Tiga Bulan Setelah Mendeaktivasi Instagram

Menjaga atensi dari ragamnya distraksi

Panji Akbar Prisdiminggo
5 min readJan 23, 2023
Photo by Luke van Zyl on Unsplash

Memang terdengar sedikit aneh, di abad ke-21 yang erat kaitannya dengan era teknologi 4.0 tetapi kamu menarik diri dari hiruk-pikuknya instagram.

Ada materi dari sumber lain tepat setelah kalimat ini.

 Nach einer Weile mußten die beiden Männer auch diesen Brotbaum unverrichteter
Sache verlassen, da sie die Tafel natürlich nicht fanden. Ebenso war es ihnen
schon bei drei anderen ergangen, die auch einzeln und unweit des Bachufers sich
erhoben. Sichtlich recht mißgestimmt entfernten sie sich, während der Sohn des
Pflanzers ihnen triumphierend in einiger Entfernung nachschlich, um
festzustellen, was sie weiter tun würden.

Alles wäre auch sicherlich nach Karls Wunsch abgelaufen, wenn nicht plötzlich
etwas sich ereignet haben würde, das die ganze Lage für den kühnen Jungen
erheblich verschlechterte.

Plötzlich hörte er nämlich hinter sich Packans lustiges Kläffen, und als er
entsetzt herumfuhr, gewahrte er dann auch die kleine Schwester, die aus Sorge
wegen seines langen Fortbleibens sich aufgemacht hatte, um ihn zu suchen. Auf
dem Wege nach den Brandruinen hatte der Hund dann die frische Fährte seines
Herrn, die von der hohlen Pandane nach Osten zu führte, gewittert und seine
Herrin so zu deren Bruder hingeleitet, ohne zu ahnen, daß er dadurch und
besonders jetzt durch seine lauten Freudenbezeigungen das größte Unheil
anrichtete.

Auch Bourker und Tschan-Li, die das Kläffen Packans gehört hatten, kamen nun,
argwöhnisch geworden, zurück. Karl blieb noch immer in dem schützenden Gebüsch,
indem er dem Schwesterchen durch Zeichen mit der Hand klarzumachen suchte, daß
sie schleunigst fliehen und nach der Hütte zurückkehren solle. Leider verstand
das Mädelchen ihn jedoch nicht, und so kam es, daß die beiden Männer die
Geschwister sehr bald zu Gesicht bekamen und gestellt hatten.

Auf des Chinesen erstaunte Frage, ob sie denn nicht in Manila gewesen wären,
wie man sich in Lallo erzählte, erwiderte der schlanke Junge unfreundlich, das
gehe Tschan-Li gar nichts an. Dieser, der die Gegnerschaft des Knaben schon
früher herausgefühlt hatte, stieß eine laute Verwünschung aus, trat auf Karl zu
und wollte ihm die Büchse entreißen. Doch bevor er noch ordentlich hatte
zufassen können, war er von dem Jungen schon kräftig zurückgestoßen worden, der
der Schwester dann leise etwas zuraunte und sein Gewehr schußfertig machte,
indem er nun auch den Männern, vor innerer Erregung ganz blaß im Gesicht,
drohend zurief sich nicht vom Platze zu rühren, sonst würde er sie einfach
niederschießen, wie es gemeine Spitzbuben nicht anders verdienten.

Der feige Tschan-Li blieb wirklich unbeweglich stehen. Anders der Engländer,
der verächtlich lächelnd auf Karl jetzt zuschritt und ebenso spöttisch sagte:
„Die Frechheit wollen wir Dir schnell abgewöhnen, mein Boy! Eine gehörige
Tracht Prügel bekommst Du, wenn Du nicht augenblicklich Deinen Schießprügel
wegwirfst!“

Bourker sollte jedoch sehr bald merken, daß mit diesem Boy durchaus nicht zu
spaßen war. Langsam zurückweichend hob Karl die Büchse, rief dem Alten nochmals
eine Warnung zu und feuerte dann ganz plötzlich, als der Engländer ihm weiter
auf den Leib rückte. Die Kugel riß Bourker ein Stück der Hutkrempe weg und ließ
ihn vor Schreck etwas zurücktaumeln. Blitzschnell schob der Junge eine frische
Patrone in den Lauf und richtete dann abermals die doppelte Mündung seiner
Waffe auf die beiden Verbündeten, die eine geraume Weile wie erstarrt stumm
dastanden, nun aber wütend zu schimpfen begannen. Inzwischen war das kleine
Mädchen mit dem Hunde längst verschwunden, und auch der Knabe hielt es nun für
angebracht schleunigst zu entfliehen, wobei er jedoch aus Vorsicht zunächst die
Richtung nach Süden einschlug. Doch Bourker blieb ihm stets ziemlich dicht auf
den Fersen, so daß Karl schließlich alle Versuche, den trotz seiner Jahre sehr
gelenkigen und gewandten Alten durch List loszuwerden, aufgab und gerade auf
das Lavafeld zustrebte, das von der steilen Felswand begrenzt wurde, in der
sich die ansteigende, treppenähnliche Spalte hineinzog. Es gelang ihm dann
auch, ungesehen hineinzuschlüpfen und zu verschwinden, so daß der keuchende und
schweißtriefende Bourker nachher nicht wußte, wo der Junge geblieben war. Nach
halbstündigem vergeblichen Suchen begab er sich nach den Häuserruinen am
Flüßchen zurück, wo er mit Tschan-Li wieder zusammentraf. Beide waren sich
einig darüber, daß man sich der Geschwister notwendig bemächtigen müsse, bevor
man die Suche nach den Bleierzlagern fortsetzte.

Semua diawali dari penatnya melihat linimasa instagram, pikiran terasa penuh, cemas berlebihan dan kerap merasa tiap hari tidak memiliki waktu yang cukup untuk melakukan sesuatu. Padahal, setiap kita memiliki waktu yang sama 24 jam dalam 7 hari (24/7). Apa yang salah? Kemampuan mengontrol adiksi.
Aku pertama kali menggunakan instagram di tahun 2012 akhir, genap pada tahun lalu satu dekade menggunakannya. Menurutku merasakan 10 tahun instagram merupakan waktu yang lebih dari cukup untuk menggunakan aplikasi ini, langkah ke depan harus bisa mere-evaluasi hubungan dengannya yakni dengan mendeaktivasi sampai waktu yang tidak ditentukan. Adapun fitur yang disediakan aplikasi ini terlalu banyak, sudah melenceng dari tujuan awal aplikasi ini diciptkan yaitu platform berbagi foto dan video pendek. Semua berubah drastis ketika fitur story diluncurkan (yang diadaptasi sepenuhnya dari snapchat). Instagram story memaksa penggunanya untuk ikut ke dalam kehidupan pengguna lain karena fitur ini hanya bertahan sampai 24 jam, ini yang menyebabkan FOMO: Fear of Missing Out. Informasi yang ada di aplikasi ini bertebaran, sampai informasi yang tak perlu diketahui (red: tak penting) pun menjadi tahu, hal ini membuat pengguna sulit fokus serta selalu terdistraksi dengan hal yang tidak relevan. Dan ini lah yang kurasakan selama 4 tahun terakhir. Kurang lebih inilah yang kurasakan.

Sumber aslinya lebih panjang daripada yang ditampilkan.